* _WHAT THIS TASK INVOLVES_:
Copy nothing but the lines from the opening of the entries through the line that contains "these parts are", exactly as written. Drop the pictures.
-- Opening Marker --
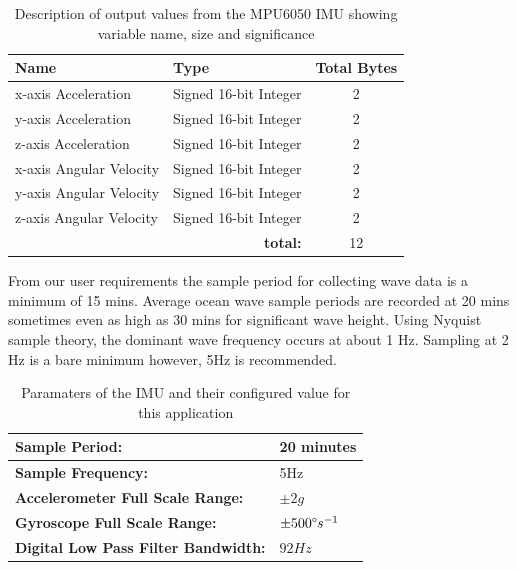 \begin{table}[H]
	\centering
	\caption{Description of output values from the MPU6050 IMU showing variable name, size and significance}
	\begin{tabular}{|l|l|c|}
		\hline
		\textbf{Name} & \textbf{Type} &\textbf{Total Bytes} \\
		\hline
		x-axis Acceleration & Signed 16-bit Integer & 2\\
		\hline
		y-axis Acceleration & Signed 16-bit Integer & 2\\
		\hline
		z-axis Acceleration & Signed 16-bit Integer & 2\\
		\hline
		x-axis Angular Velocity & Signed 16-bit Integer & 2\\
		\hline
		y-axis Angular Velocity & Signed 16-bit Integer & 2\\
		\hline
		z-axis Angular Velocity & Signed 16-bit Integer & 2\\
		\hline
		\multicolumn{2}{r}{\textbf{total:}} &\multicolumn{1}{c}{12}\\
		\cline{3-3}
		\cline{3-3}
	\end{tabular}
	
	\label{tab:IMU_data_outl}
\end{table}

From our user requirements the sample period for collecting wave data is a minimum of 15 mins. Average ocean wave sample periods are recorded at 20 mins sometimes even as high as 30 mins for significant wave height. Using Nyquist sample theory, the dominant wave frequency occurs at about 1 Hz. Sampling at 2 Hz \cite{kohout2015device} is a bare minimum however, 5Hz is recommended. 

\begin{table}[H]
	\centering
	\begin{tabular}{|l|l|}
		\hline
		\textbf{Sample Period: }   &  20 minutes\\
		\hline
		\textbf{Sample Frequency:} & 5Hz \\
		\hline
		\textbf{Accelerometer Full Scale Range:} & $\pm 2g$\\ 
		\hline
		\textbf{Gyroscope Full Scale Range:} & $\pm 500\degree s^{-1}$\\
		\hline
		\textbf{Digital Low Pass Filter Bandwidth:} & $92Hz$\\ 
		\hline
	\end{tabular}
	\caption{Paramaters of the IMU and their configured value for this application}
	\label{tab:IMU_param}
\end{table}

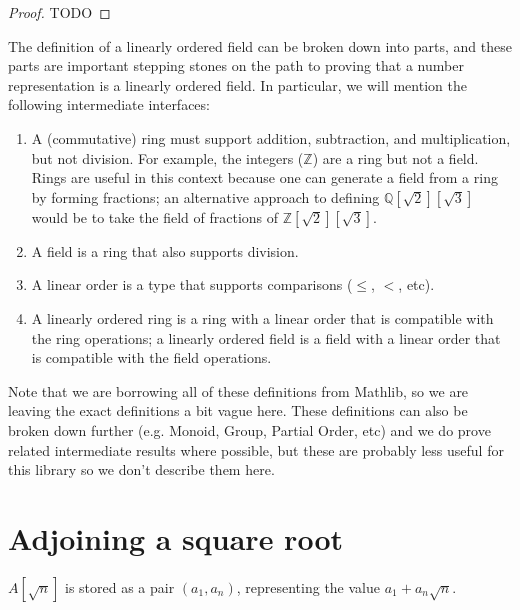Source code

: \begin{proof}
  TODO
\end{proof}

The definition of a linearly ordered field can be broken down into parts, and
these parts are important stepping stones on the path to proving that a number
representation is a linearly ordered field. In particular, we will mention the
following intermediate interfaces:

\begin{enumerate}
\item A (commutative) ring must support addition, subtraction, and
multiplication, but not division. For example, the integers ($ℤ$) are a ring
but not a field. Rings are useful in this context because one can generate a
field from a ring by forming fractions; an alternative approach to defining
$ℚ[\sqrt{2}][\sqrt{3}]$ would be to take the field of fractions of
$ℤ[\sqrt{2}][\sqrt{3}]$.

\item A field is a ring that also supports division.

\item A linear order is a type that supports comparisons ($≤$, $<$, etc).

\item A linearly ordered ring is a ring with a linear order that is compatible
with the ring operations; a linearly ordered field is a field with a linear
order that is compatible with the field operations.
\end{enumerate}

Note that we are borrowing all of these definitions from Mathlib, so we are
leaving the exact definitions a bit vague here.  These definitions can also be
broken down further (e.g. Monoid, Group, Partial Order, etc) and we do prove
related intermediate results where possible, but these are probably less useful
for this library so we don't describe them here.

\section{Adjoining a square root}


\begin{definition}
  \label{def:adjoin}
  \leanok
  $A[\sqrt{n}]$ is stored as a pair $(a_1, a_n)$, representing the value
  $a_1 + a_n\sqrt{n}$.
\end{definition}

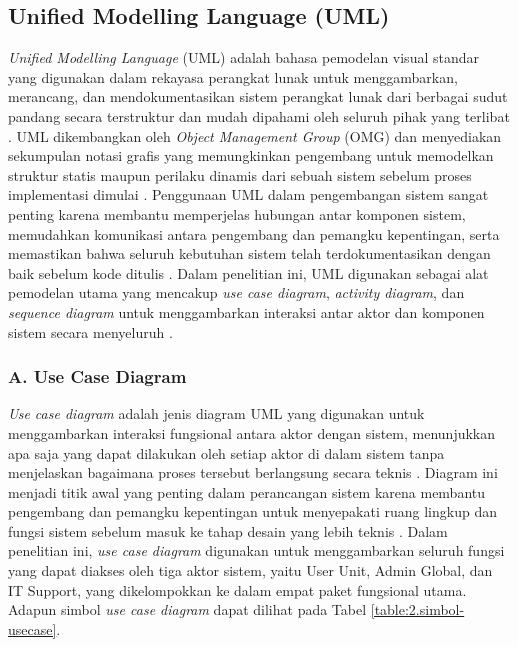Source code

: \subsection{Unified Modelling Language (UML)} \label{II.UML}
\textit{Unified Modelling Language} (UML) adalah bahasa pemodelan visual standar yang digunakan dalam rekayasa perangkat lunak untuk menggambarkan, merancang, dan mendokumentasikan sistem perangkat lunak dari berbagai sudut pandang secara terstruktur dan mudah dipahami oleh seluruh pihak yang terlibat \cite{nistrina2022uml}. UML dikembangkan oleh \textit{Object Management Group} (OMG) dan menyediakan sekumpulan notasi grafis yang memungkinkan pengembang untuk memodelkan struktur statis maupun perilaku dinamis dari sebuah sistem sebelum proses implementasi dimulai \cite{nistrina2022uml}. Penggunaan UML dalam pengembangan sistem sangat penting karena membantu memperjelas hubungan antar komponen sistem, memudahkan komunikasi antara pengembang dan pemangku kepentingan, serta memastikan bahwa seluruh kebutuhan sistem telah terdokumentasikan dengan baik sebelum kode ditulis \cite{nugraha2025uml}. Dalam penelitian ini, UML digunakan sebagai alat pemodelan utama yang mencakup \textit{use case diagram}, \textit{activity diagram}, dan \textit{sequence diagram} untuk menggambarkan interaksi antar aktor dan komponen sistem secara menyeluruh \cite{nugraha2025uml}. \par

\subsubsection*{A. Use Case Diagram} \label{II.UseCase}
\textit{Use case diagram} adalah jenis diagram UML yang digunakan untuk menggambarkan interaksi fungsional antara aktor dengan sistem, menunjukkan apa saja yang dapat dilakukan oleh setiap aktor di dalam sistem tanpa menjelaskan bagaimana proses tersebut berlangsung secara teknis \cite{nugraha2025uml}. Diagram ini menjadi titik awal yang penting dalam perancangan sistem karena membantu pengembang dan pemangku kepentingan untuk menyepakati ruang lingkup dan fungsi sistem sebelum masuk ke tahap desain yang lebih teknis \cite{nugraha2025uml}. Dalam penelitian ini, \textit{use case diagram} digunakan untuk menggambarkan seluruh fungsi yang dapat diakses oleh tiga aktor sistem, yaitu User Unit, Admin Global, dan IT Support, yang dikelompokkan ke dalam empat paket fungsional utama. Adapun simbol \textit{use case diagram} dapat dilihat pada Tabel \ref{table:2.simbol-usecase}. \par

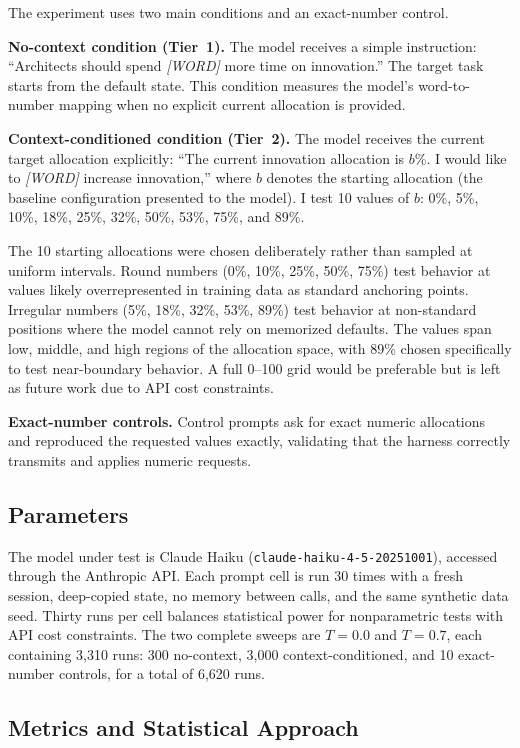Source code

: \documentclass[11pt]{article}
\begin{document}
The experiment uses two main conditions and an exact-number control.

\textbf{No-context condition (Tier~1).} The model receives a simple instruction: ``Architects should spend \textit{[WORD]} more time on innovation.'' The target task starts from the default state. This condition measures the model's word-to-number mapping when no explicit current allocation is provided.

\textbf{Context-conditioned condition (Tier~2).} The model receives the current target allocation explicitly: ``The current innovation allocation is $b$\%. I would like to \textit{[WORD]} increase innovation,'' where $b$ denotes the starting allocation (the baseline configuration presented to the model). I test 10 values of $b$: 0\%, 5\%, 10\%, 18\%, 25\%, 32\%, 50\%, 53\%, 75\%, and 89\%.

The 10 starting allocations were chosen deliberately rather than sampled at uniform intervals. Round numbers (0\%, 10\%, 25\%, 50\%, 75\%) test behavior at values likely overrepresented in training data as standard anchoring points. Irregular numbers (5\%, 18\%, 32\%, 53\%, 89\%) test behavior at non-standard positions where the model cannot rely on memorized defaults. The values span low, middle, and high regions of the allocation space, with 89\% chosen specifically to test near-boundary behavior. A full 0--100 grid would be preferable but is left as future work due to API cost constraints.

\textbf{Exact-number controls.} Control prompts ask for exact numeric allocations and reproduced the requested values exactly, validating that the harness correctly transmits and applies numeric requests.

\subsection{Parameters}

The model under test is Claude Haiku (\texttt{claude-haiku-4-5-20251001}), accessed through the Anthropic API. Each prompt cell is run 30 times with a fresh session, deep-copied state, no memory between calls, and the same synthetic data seed. Thirty runs per cell balances statistical power for nonparametric tests with API cost constraints. The two complete sweeps are $T{=}0.0$ and $T{=}0.7$, each containing 3,310 runs: 300 no-context, 3,000 context-conditioned, and 10 exact-number controls, for a total of 6,620 runs.

\subsection{Metrics and Statistical Approach}
\end{document}
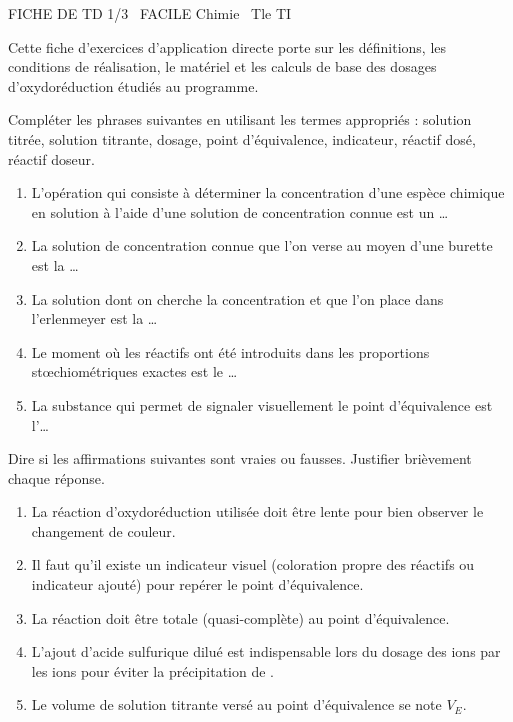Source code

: \documentclass[11pt]{article}
\begin{document}
\begin{tcolorbox}[enhanced,colback=popink,colframe=popink,arc=10pt,boxrule=0pt,left=12pt,right=12pt,top=9pt,bottom=9pt]
{\color{white}\popxbold\small FICHE DE TD 1/3 \textbullet\ FACILE \hfill Chimie \textbullet\ Tle TI\par}
\end{tcolorbox}
\vspace{4pt}
Cette fiche d'exercices d'application directe porte sur les définitions, les conditions de réalisation, le matériel et les calculs de base des dosages d'oxydoréduction étudiés au programme.

\begin{exercice}
Compléter les phrases suivantes en utilisant les termes appropriés : solution titrée, solution titrante, dosage, point d'équivalence, indicateur, réactif dosé, réactif doseur.
\begin{enumerate}
    \item L'opération qui consiste à déterminer la concentration d'une espèce chimique en solution à l'aide d'une solution de concentration connue est un \ldots
    \item La solution de concentration connue que l'on verse au moyen d'une burette est la \ldots
    \item La solution dont on cherche la concentration et que l'on place dans l'erlenmeyer est la \ldots
    \item Le moment où les réactifs ont été introduits dans les proportions stœchiométriques exactes est le \ldots
    \item La substance qui permet de signaler visuellement le point d'équivalence est l'\ldots
\end{enumerate}
\end{exercice}

\begin{exercice}
Dire si les affirmations suivantes sont vraies ou fausses. Justifier brièvement chaque réponse.
\begin{enumerate}
    \item La réaction d'oxydoréduction utilisée doit être lente pour bien observer le changement de couleur.
    \item Il faut qu'il existe un indicateur visuel (coloration propre des réactifs ou indicateur ajouté) pour repérer le point d'équivalence.
    \item La réaction doit être totale (quasi-complète) au point d'équivalence.
    \item L'ajout d'acide sulfurique dilué est indispensable lors du dosage des ions  par les ions  pour éviter la précipitation de .
    \item Le volume de solution titrante versé au point d'équivalence se note $V_E$.
\end{enumerate}
\end{exercice}
\end{document}
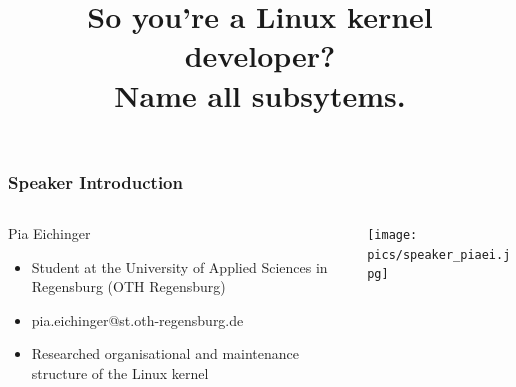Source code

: \documentclass{beamer}
\title{So you're a Linux kernel developer? \\Name all subsytems.}
\begin{document}




	\begin{frame}
	\frametitle{Speaker Introduction}
	\begin{columns}
		\begin{column}{0.65\textwidth}
			\begin{block}{Pia Eichinger}
			\begin{itemize}
			\item Student at the University of Applied Sciences in Regensburg (OTH Regensburg)
			\item pia.eichinger@st.oth-regensburg.de
			\item Researched organisational and maintenance structure of the Linux kernel
			\end{itemize}
			\end{block}
		\end{column}
		\begin{column}{0.3\textwidth}
     		\texttt{[image: pics/speaker\_piaei.jpg]}
		\end{column}
	\end{columns}
	\end{frame}
\end{document}
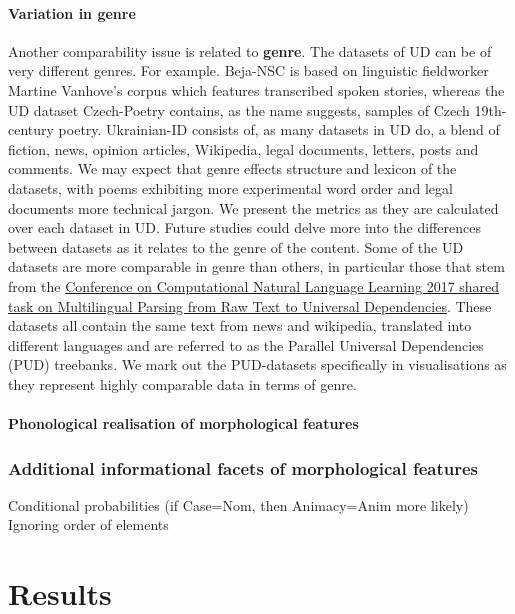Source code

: \documentclass[USenglish]{article}
\begin{document}
\paragraph{Variation in genre}
Another comparability issue is related to \textbf{genre}. 
The datasets of UD can be of very different genres. 
For example. Beja-NSC is based on linguistic fieldworker Martine Vanhove's corpus which features transcribed spoken stories, whereas the UD dataset Czech-Poetry contains, as the name suggests, samples of Czech 19th-century poetry. Ukrainian-ID consists of, as many datasets in UD do, a blend of fiction, news, opinion articles, Wikipedia, legal documents, letters, posts and comments. 
We may expect that genre effects structure and lexicon of the datasets, with poems exhibiting more experimental word order and legal documents more technical jargon. 
We present the metrics as they are calculated over each dataset in UD. Future studies could delve more into the differences between datasets as it relates to the genre of the content.
Some of the UD datasets are more comparable in genre than others, in particular those that stem from the \hyperlink{http://universaldependencies.org/conll17/}{Conference on Computational Natural Language Learning 2017 shared task on Multilingual Parsing from Raw Text to
Universal Dependencies}.
These datasets all contain the same text from news and wikipedia, translated into different languages and are referred to as the Parallel Universal Dependencies (PUD) treebanks.
We mark out the PUD-datasets specifically in visualisations as they represent highly comparable data in terms of genre.




\paragraph{Phonological realisation of morphological features}

\subsubsection{Additional informational facets of morphological features}
\label{caveat_conditional_order}
Conditional probabilities (if Case=Nom, then Animacy=Anim more likely)
Ignoring order of elements





\section{Results}
\end{document}
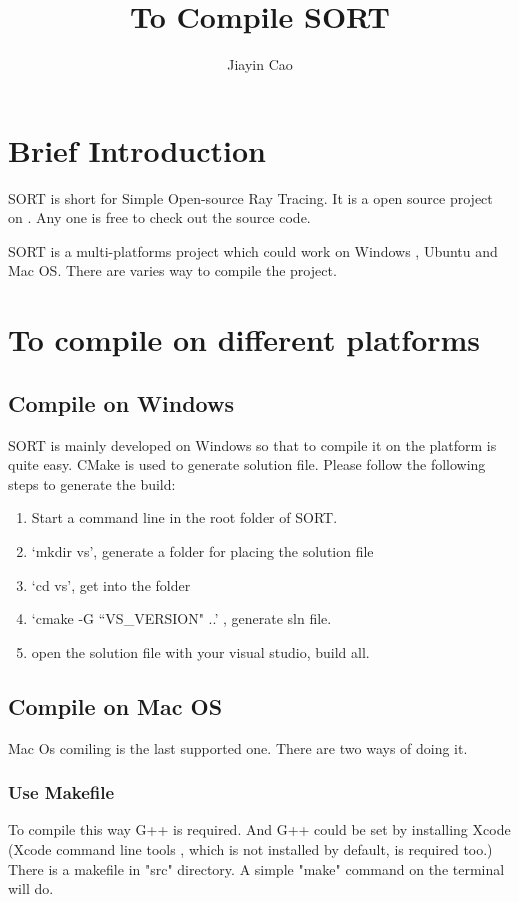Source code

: \documentclass[10pt,a4paper]{article}
\title{ To Compile SORT }
\author{ Jiayin Cao }
\begin{document}
\maketitle

\section{ Brief Introduction }
SORT is short for Simple Open-source Ray Tracing.
It is a open source project on 
\href{http://sourceforge.net/projects/soraytrace/?source=directory}{\color{blue}{sourceforge}}.
Any one is free to check out the source code.

SORT is a multi-platforms project which could work on Windows , Ubuntu and Mac OS.
There are varies way to compile the project.

\section{ To compile on different platforms }
\subsection{ Compile on Windows }
SORT is mainly developed on Windows so that to compile it on the platform is quite easy.
CMake is used to generate solution file. Please follow the following steps to generate the build:
\begin{enumerate}
\item Start a command line in the root folder of SORT.
\item `mkdir vs', generate a folder for placing the solution file
\item `cd vs', get into the folder
\item `cmake -G ``VS\_VERSION" ..'  , generate sln file.
\item open the solution file with your visual studio, build all.
\end{enumerate}

\subsection{ Compile on Mac OS }
Mac Os comiling is the last supported one.
There are two ways of doing it.
\subsubsection{ Use Makefile }
To compile this way G++ is required. And G++ could be set by installing Xcode (Xcode command line tools , which is not installed by default, is required too.)
There is a makefile in "src" directory. 
A simple "make" command on the terminal will do.
\end{document}
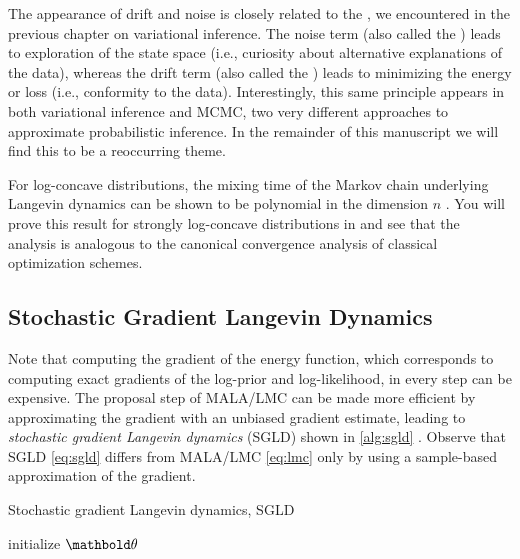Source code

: The appearance of drift and noise is closely related to the , we encountered in the previous chapter on variational inference.
The noise term (also called the ) leads to exploration of the state space (i.e., curiosity about alternative explanations of the data), whereas the drift term (also called the ) leads to minimizing the energy or loss (i.e., conformity to the data).
Interestingly, this same principle appears in both variational inference and MCMC, two very different approaches to approximate probabilistic inference.
In the remainder of this manuscript we will find this to be a reoccurring theme.

For log-concave distributions, the mixing time of the Markov chain underlying Langevin dynamics can be shown to be polynomial in the dimension $n$ \citep{vempala2019rapid}.
You will prove this result for strongly log-concave distributions in  and see that the analysis is analogous to the canonical convergence analysis of classical optimization schemes.

\subsection{Stochastic Gradient Langevin Dynamics}

Note that computing the gradient of the energy function, which corresponds to computing exact gradients of the log-prior and log-likelihood, in every step can be expensive.
The proposal step of MALA/LMC can be made more efficient by approximating the gradient with an unbiased gradient estimate, leading to \emph{stochastic gradient Langevin dynamics} (SGLD) shown in \cref{alg:sgld} \citep{welling2011bayesian}.
Observe that SGLD \eqref{eq:sgld} differs from MALA/LMC \eqref{eq:lmc} only by using a sample-based approximation of the gradient.

\begin{algorithm}
  \caption{Stochastic gradient Langevin dynamics, SGLD}\label{alg:sgld}
  initialize $\vtheta$\;
\end{algorithm}

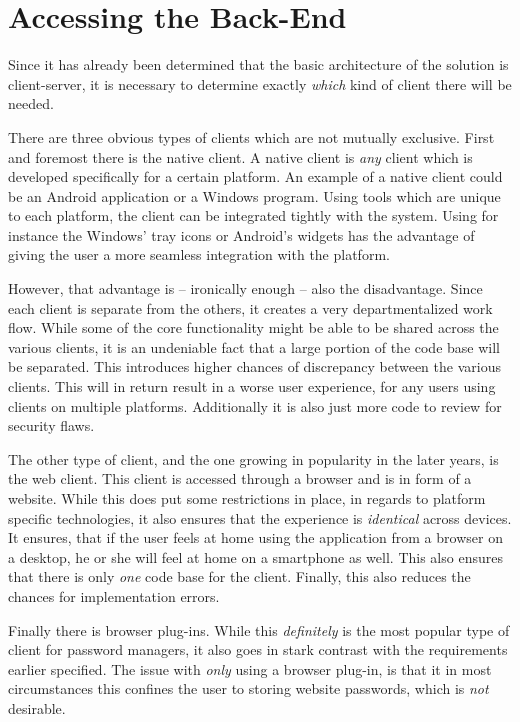 	\section{Accessing the Back-End}
		Since it has already been determined that the basic architecture of the solution is client-server, it is necessary to determine exactly \emph{which} kind of client there will be needed. 

		There are three obvious types of clients which are not mutually exclusive. First and foremost there is the native client. A native client is \emph{any} client which is developed specifically for a certain platform. An example of a native client could be an Android application or a Windows program. Using tools which are unique to each platform, the client can be integrated tightly with the system. Using for instance the Windows' tray icons or Android's widgets has the advantage of giving the user a more seamless integration with the platform. 

		However, that advantage is -- ironically enough -- also the disadvantage. Since each client is separate from the others, it creates a very departmentalized work flow. While some of the core functionality might be able to be shared across the various clients, it is an undeniable fact that a large portion of the code base will be separated. This introduces higher chances of discrepancy between the various clients. This will in return result in a worse user experience, for any users using clients on multiple platforms. Additionally it is also just more code to review for security flaws.

		The other type of client, and the one growing in popularity in the later years, is the web client. This client is accessed through a browser and is in form of a website. While this does put some restrictions in place, in regards to platform specific technologies, it also ensures that the experience is \emph{identical} across devices. It ensures, that if the user feels at home using the application from a browser on a desktop, he or she will feel at home on a smartphone as well. This also ensures that there is only \emph{one} code base for the client. Finally, this also reduces the chances for implementation errors.

		Finally there is browser plug-ins. While this \emph{definitely} is the most popular type of client for password managers, it also goes in stark contrast with the requirements earlier specified. The issue with \emph{only} using a browser plug-in, is that it in most circumstances this confines the user to storing website passwords, which is \emph{not} desirable.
-- Closing Marker --
* _TASK OUTPUT_:
 \begin{table}[H]
	\centering
	\caption{Description of output values from the MPU6050 IMU showing variable name, size and significance}
	\begin{tabular}{|l|l|c|}
		\hline
		\textbf{Name} & \textbf{Type} &\textbf{Total Bytes} \\
		\hline
		x-axis Acceleration & Signed 16-bit Integer & 2\\
		\hline
		y-axis Acceleration & Signed 16-bit Integer & 2\\
		\hline
		z-axis Acceleration & Signed 16-bit Integer & 2\\
		\hline
		x-axis Angular Velocity & Signed 16-bit Integer & 2\\
		\hline
		y-axis Angular Velocity & Signed 16-bit Integer & 2\\
		\hline
		z-axis Angular Velocity & Signed 16-bit Integer & 2\\
		\hline
		\multicolumn{2}{r}{\textbf{total:}} &\multicolumn{1}{c}{12}\\
		\cline{3-3}
		\cline{3-3}
	\end{tabular}
	
	\label{tab:IMU_data_outl}
\end{table}

From our user requirements the sample period for collecting wave data is a minimum of 15 mins. Average ocean wave sample periods are recorded at 20 mins sometimes even as high as 30 mins for significant wave height. Using Nyquist sample theory, the dominant wave frequency occurs at about 1 Hz. Sampling at 2 Hz \cite{kohout2015device} is a bare minimum however, 5Hz is recommended. 

\begin{table}[H]
	\centering
	\begin{tabular}{|l|l|}
		\hline
		\textbf{Sample Period: }   &  20 minutes\\
		\hline
		\textbf{Sample Frequency:} & 5Hz \\
		\hline
		\textbf{Accelerometer Full Scale Range:} & $\pm 2g$\\ 
		\hline
		\textbf{Gyroscope Full Scale Range:} & $\pm 500\degree s^{-1}$\\
		\hline
		\textbf{Digital Low Pass Filter Bandwidth:} & $92Hz$\\ 
		\hline
	\end{tabular}
	\caption{Paramaters of the IMU and their configured value for this application}
	\label{tab:IMU_param}
\end{table}

Source code

: \begin{proof}
  TODO
\end{proof}

The definition of a linearly ordered field can be broken down into parts, and
these parts are important stepping stones on the path to proving that a number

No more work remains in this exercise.